"J'ai deux enfants, 1.100 euros de loyer, pas de salaire depuis janvier": mis sous le feu des projecteurs par le projet de loi travail sur le thème des licenciements abusifs, les prud'hommes permettent aussi de trancher les impayés de salaires, congés ou primes.
"Je faisais tout, le carrelage, l'électricité, la plomberie. Polyvalent et plus. J'ai pas été payé entre mars et juillet 2015. Le patron me donnait de petits acomptes", explique S. Il réclame 6.300 euros d'impayés. La société n'est pas venue, comme souvent, ce qui n'empêche pas l'audience.
Au 27 rue Louis Blanc, dans le 10e arrondissement à Paris, l'une des 210 juridictions prud'homales françaises, les litiges en référé défilent par dizaines tous les jours.
Les affaires "se ressemblent beaucoup. On finit par avoir des réflexes", explique Max Nordmann, président d'audience (côté salariés, FO) depuis 2002. Ses trois livres de référence? Le code de procédure civile, le code civil et le code du travail.
Médaille dorée autour du cou, épaulé par un conseiller (côté patronat) et une greffière, assis à une table massive, il préside ce jour des litiges en référé, portant pour la plupart sur les salaires, primes ou indemnités de licenciement impayés.
Dans la salle, se côtoient salariés, petits patrons, avocats (côté salariés et employeurs), société de construction, salle de cinéma, agence immobilière, mais aussi grosse entreprise d'assurance, grande marque de luxe, boutique de joaillerie réputée.
- 'Entachée émotionnellement' -
"Je ne peux pas continuer comme ça!", lance P. Licencié économique depuis le début du mois, lui n'a pas perçu les salaires de janvier et février.

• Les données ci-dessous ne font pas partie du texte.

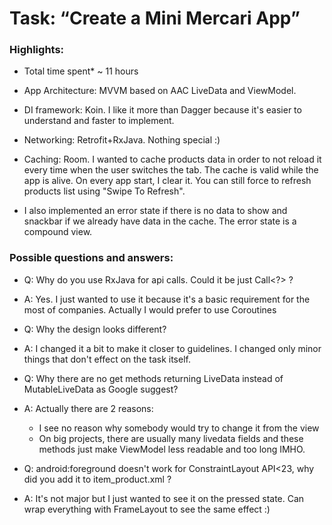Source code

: # Task: “Create a Mini Mercari App”

### Highlights: 
- Total time spent* ~ 11 hours

- App Architecture: MVVM based on AAC LiveData and ViewModel.

- DI framework: Koin. I like it more than Dagger because it's easier to understand and faster to implement.

- Networking: Retrofit+RxJava. Nothing special :)

- Caching: Room. I wanted to cache products data in order to not reload it every time when the user switches the tab. The cache is valid while the app is alive. On every app start, I clear it. You can still force to refresh products list using "Swipe To Refresh".

- I also implemented an error state if there is no data to show and snackbar if we already have data in the cache. The error state is a compound view. 

### Possible questions and answers:
- Q: Why do you use RxJava for api calls. Could it be just Call<?> ?
- A: Yes. I just wanted to use it because it's a basic requirement for the most of companies. Actually I would prefer to use Coroutines

- Q: Why the design looks different?
- A: I changed it a bit to make it closer to guidelines. I changed only minor things that don't effect on the task itself. 


- Q: Why there are no get methods returning LiveData instead of MutableLiveData as Google suggest?
- A: Actually there are 2 reasons: 
  * I see no reason why somebody would try to change it from the view
  * On big projects, there are usually many livedata fields and these methods just make ViewModel less readable and too long IMHO.


- Q: android:foreground doesn't work for ConstraintLayout API<23, why did you add it to item_product.xml ?
- A: It's not major but I just wanted to see it on the pressed state. Can wrap everything with FrameLayout to see the same effect :) 
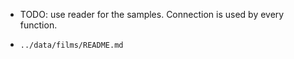 - TODO: use reader for the samples. Connection is used by every function.

- `../data/films/README.md`

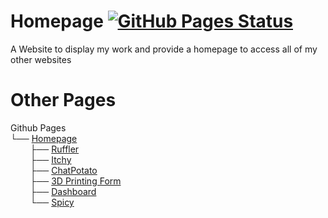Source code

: # Homepage [![GitHub Pages Status](https://img.shields.io/uptimerobot/status/m800684981-faf3fa3efe11b0dd4abda632.svg)](https://stats.uptimerobot.com/C5sTosMnUd)
A Website to display my work and provide a homepage to access all of my other websites

# Other Pages
Github Pages\
└── [Homepage](https://github.com/ThePotatoGamer0/thepotatogamer0.github.io) \
&nbsp;&nbsp;&nbsp;&nbsp;&nbsp;&nbsp;&nbsp;&nbsp;├── [Ruffler](https://github.com/ThePotatoGamer0/Ruffler) \
&nbsp;&nbsp;&nbsp;&nbsp;&nbsp;&nbsp;&nbsp;&nbsp;├── [Itchy](https://github.com/ThePotatoGamer0/Itch.io-BrowserGames) \
&nbsp;&nbsp;&nbsp;&nbsp;&nbsp;&nbsp;&nbsp;&nbsp;├── [ChatPotato](https://github.com/ThePotatoGamer0/ChatPotato) \
&nbsp;&nbsp;&nbsp;&nbsp;&nbsp;&nbsp;&nbsp;&nbsp;├── [3D Printing Form](https://github.com/ThePotatoGamer0/3DPrintingWeb) \
&nbsp;&nbsp;&nbsp;&nbsp;&nbsp;&nbsp;&nbsp;&nbsp;├── [Dashboard](https://github.com/ThePotatoGamer0/dashboard) \
&nbsp;&nbsp;&nbsp;&nbsp;&nbsp;&nbsp;&nbsp;&nbsp;└── [Spicy](https://github.com/ThePotatoGamer0/Spicy)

L'audience est reportée de plusieurs semaines. "C'est bon pour vous, le 9 mai?", lui demande la greffière. "Pas possible plus tôt? Vous savez, je suis au chômage, moi, je viens quand vous voulez!", lui répond P., agacé.
T. réclame 19.000 euros, soit cinq mois de salaires impayés: "je suis à découvert, j'ai rien pour vivre, je fais comment?". Son ancienne société, victime d'un braquage à l'automne 2015, "ne conteste pas la somme réclamée mais demande d'attendre encore", répond l'avocate (côté employeur). Finalement, les deux parties aboutissent en cours d'audience à un compromis: un paiement échelonné sur cinq mois.

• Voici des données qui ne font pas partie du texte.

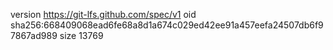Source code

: version https://git-lfs.github.com/spec/v1
oid sha256:668409068ead6fe68a8d1a674c029ed42ee91a457eefa24507db6f97867ad989
size 13769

En référé, où les affaires sont tranchées dans un délai de deux à six mois, "entre 60 et 70% des décisions sont positives aux salariés", dit M. Nordmann.
Des salariés ont les moyens de s'offrir un avocat, payé en moyenne 1.500 euros pour ouvrir l'affaire et en pourcentage (10% minimum) de la somme obtenue. Une aide juridictionnelle est ouverte aux personnes percevant un salaire mensuel inférieur à 1.000 euros. Il est également possible de se faire assister gratuitement par un syndicat.
"C'est très compliqué pour ceux qui viennent seuls. Ils ne connaissent pas la loi", souligne M. Nordmann.
H. C., ex-salariée d'un cabinet de recrutement, affronte seule l'avocat de son ancienne entreprise, qui refuse de lui verser les indemnités pour clause de non-concurrence, plus de 6.000 euros. Voix chevrotante, mains tremblantes, elle expose les motifs. Le président lui conseille d'attaquer au fond. "Je ne peux pas, je n'ai pas les moyens. En plus, voyez comme je suis...je suis entachée émotionnellement par cette histoire", murmure-t-elle.
- Manque d'effectif -
Aller "au fond", c'est en prendre pour des années de procédure, en raison du manque de locaux, de greffiers, de juges départiteurs. En référé, le délai d'un renvoi à Paris tourne autour de cinq semaines. Au fond, il grimpe à huit mois.
"Avec les renvois, on arrive facilement à trois ans", relève David Van der Vlist, trésorier du collectif Syndicat des avocats de France. Les décisions prud'homales faisant l'objet d'un appel dans 62% des cas, on arrive facilement à 5 ans, soulignent les avocats. À nouveau, l'État vient d'être poursuivi par 300 salariés pour délais "déraisonnables".
Sur la dizaine d'affaires entendues ce jour-là en référé, sept ont eu une issue favorable pour les salariés, une a été renvoyée au fond et deux transférées au juge départiteur.